Let gamma be a simple graph and k an integer. This function returns a set K of complete subgraphs of gamma, where a complete subgraph is represented by its vertex-set. If k is non-negative then the elements of K each have size k, otherwise the elements of K represent maximal complete subgraphs of gamma. (A maximal complete subgraph of gamma is a complete subgraph of gamma which is not properly contained in another complete subgraph of gamma.) The default for k is -1, i.e. maximal complete subgraphs. See also `CompleteSubgraphsOfGivenSize`, which can be used to compute the maximal complete subgraphs of given size, and can also be used to determine the (maximal or otherwise) complete subgraphs with given vertex-weight sum in a vertex-weighted graph.

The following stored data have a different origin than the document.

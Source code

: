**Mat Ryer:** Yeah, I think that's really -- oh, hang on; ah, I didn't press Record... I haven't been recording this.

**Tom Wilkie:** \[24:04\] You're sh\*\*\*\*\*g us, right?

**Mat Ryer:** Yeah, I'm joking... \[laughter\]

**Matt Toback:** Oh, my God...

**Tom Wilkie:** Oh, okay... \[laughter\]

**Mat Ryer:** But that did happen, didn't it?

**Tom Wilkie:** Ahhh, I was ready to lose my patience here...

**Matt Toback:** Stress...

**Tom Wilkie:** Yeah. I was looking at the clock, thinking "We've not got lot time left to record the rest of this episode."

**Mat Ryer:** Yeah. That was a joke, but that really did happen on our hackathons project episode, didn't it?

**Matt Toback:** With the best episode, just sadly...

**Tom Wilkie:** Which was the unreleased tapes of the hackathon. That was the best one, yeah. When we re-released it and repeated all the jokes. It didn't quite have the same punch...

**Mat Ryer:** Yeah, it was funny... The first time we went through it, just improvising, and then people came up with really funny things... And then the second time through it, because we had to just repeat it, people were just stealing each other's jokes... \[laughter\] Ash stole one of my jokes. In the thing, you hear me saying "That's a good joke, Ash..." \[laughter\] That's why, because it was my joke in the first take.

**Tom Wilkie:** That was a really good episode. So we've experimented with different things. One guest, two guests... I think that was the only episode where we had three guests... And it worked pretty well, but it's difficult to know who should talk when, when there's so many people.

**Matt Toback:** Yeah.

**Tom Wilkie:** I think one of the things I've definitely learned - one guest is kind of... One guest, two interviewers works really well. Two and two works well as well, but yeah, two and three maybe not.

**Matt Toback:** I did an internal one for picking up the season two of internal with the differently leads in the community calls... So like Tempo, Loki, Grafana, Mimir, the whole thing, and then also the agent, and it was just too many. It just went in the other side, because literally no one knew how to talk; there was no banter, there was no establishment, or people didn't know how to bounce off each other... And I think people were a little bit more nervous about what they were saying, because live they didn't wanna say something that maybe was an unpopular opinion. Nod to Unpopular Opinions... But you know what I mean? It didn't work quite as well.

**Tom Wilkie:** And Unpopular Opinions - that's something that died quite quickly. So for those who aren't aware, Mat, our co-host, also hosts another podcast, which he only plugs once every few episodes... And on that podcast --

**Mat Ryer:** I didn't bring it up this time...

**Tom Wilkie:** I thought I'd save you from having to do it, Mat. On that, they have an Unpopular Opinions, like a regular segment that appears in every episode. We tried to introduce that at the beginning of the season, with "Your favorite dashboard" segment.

The optional parameter alls controls how many complete subgraphs are returned. The valid values for alls are 0, 1 (the default), and 2.

Warning: Using the default value of 1 for alls (see below) means that more than one element may be returned for some gamma`.group` orbit(s) of the required complete subgraphs. To obtain just one element from each gamma`.group` orbit of the required complete subgraphs, you must give the value 2 to the parameter alls.

If alls=0 (or `false` for backward compatibility) then K will contain at most one element. In this case, if k is negative then K will contain just one maximal complete subgraph, and if k is non-negative then K will contain a complete subgraph of size k if and only if such a subgraph is contained in gamma.

If alls=1 (or `true` for backward compatibility) then K will contain (perhaps properly) a set of gamma`.group` orbit-representatives of the maximal (if k is negative) or size k (if k is non-negative) complete subgraphs of gamma.

If alls=2 then K will be a set of gamma`.group` orbit-representatives of the maximal (if k is negative) or size k (if k is non-negative) complete subgraphs of gamma. This option can be more costly than when alls=1.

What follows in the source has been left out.